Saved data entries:
+ + + +
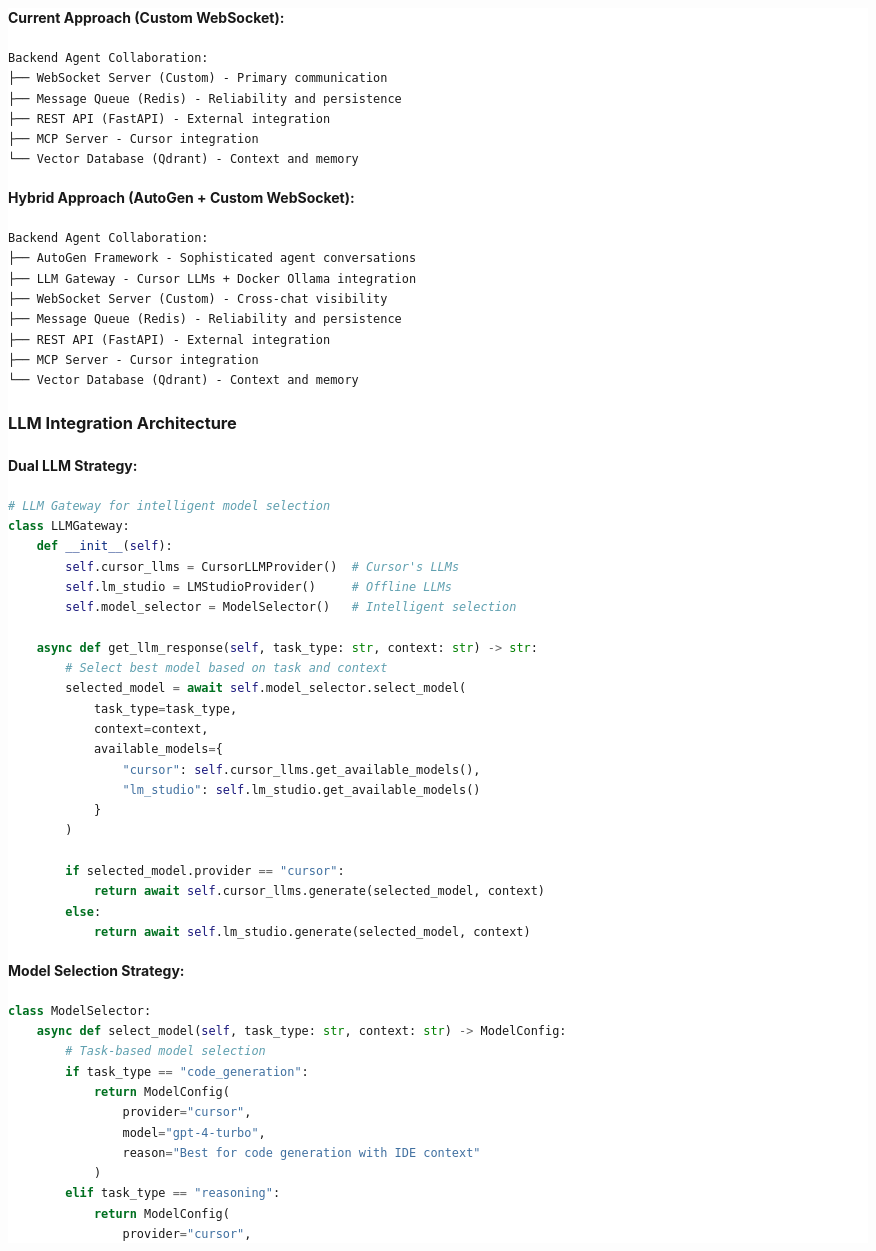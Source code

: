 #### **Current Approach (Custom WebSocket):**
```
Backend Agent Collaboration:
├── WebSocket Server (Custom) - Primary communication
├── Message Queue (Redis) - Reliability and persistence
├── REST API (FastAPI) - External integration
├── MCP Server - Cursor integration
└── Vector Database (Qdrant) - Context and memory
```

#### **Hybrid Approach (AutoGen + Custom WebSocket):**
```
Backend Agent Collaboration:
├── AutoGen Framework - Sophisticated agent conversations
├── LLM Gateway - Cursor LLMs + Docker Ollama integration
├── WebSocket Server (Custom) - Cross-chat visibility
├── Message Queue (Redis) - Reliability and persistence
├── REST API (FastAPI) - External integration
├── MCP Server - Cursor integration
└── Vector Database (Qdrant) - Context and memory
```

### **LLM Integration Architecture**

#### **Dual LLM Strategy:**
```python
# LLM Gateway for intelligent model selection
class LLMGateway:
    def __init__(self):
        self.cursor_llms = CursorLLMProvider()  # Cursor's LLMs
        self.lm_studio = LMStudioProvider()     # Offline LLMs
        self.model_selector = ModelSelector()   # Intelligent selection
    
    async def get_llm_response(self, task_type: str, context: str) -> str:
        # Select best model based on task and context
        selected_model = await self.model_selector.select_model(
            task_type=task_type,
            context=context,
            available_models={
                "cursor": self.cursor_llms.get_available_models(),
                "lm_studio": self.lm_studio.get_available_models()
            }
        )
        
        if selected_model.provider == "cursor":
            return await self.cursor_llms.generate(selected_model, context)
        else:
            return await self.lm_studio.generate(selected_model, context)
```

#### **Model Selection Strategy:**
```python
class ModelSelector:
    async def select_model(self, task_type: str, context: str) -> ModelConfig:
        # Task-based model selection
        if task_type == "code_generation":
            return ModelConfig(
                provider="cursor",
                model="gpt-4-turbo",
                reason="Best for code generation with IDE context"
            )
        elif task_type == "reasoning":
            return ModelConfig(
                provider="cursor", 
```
+ + + +
### To do
The data above should be repeated exactly, minus any pictures.

### Answer box
Source code

: #### **Current Approach (Custom WebSocket):**
```
Backend Agent Collaboration:
├── WebSocket Server (Custom) - Primary communication
├── Message Queue (Redis) - Reliability and persistence
├── REST API (FastAPI) - External integration
├── MCP Server - Cursor integration
└── Vector Database (Qdrant) - Context and memory
```

#### **Hybrid Approach (AutoGen + Custom WebSocket):**
```
Backend Agent Collaboration:
├── AutoGen Framework - Sophisticated agent conversations
├── LLM Gateway - Cursor LLMs + Docker Ollama integration
├── WebSocket Server (Custom) - Cross-chat visibility
├── Message Queue (Redis) - Reliability and persistence
├── REST API (FastAPI) - External integration
├── MCP Server - Cursor integration
└── Vector Database (Qdrant) - Context and memory
```

### **LLM Integration Architecture**

#### **Dual LLM Strategy:**
```python
# LLM Gateway for intelligent model selection
class LLMGateway:
    def __init__(self):
        self.cursor_llms = CursorLLMProvider()  # Cursor's LLMs
        self.lm_studio = LMStudioProvider()     # Offline LLMs
        self.model_selector = ModelSelector()   # Intelligent selection
    
    async def get_llm_response(self, task_type: str, context: str) -> str:
        # Select best model based on task and context
        selected_model = await self.model_selector.select_model(
            task_type=task_type,
            context=context,
            available_models={
                "cursor": self.cursor_llms.get_available_models(),
                "lm_studio": self.lm_studio.get_available_models()
            }
        )
        
        if selected_model.provider == "cursor":
            return await self.cursor_llms.generate(selected_model, context)
        else:
            return await self.lm_studio.generate(selected_model, context)
```

#### **Model Selection Strategy:**
```python
class ModelSelector:
    async def select_model(self, task_type: str, context: str) -> ModelConfig:
        # Task-based model selection
        if task_type == "code_generation":
            return ModelConfig(
                provider="cursor",
                model="gpt-4-turbo",
                reason="Best for code generation with IDE context"
            )
        elif task_type == "reasoning":
            return ModelConfig(
                provider="cursor", 
```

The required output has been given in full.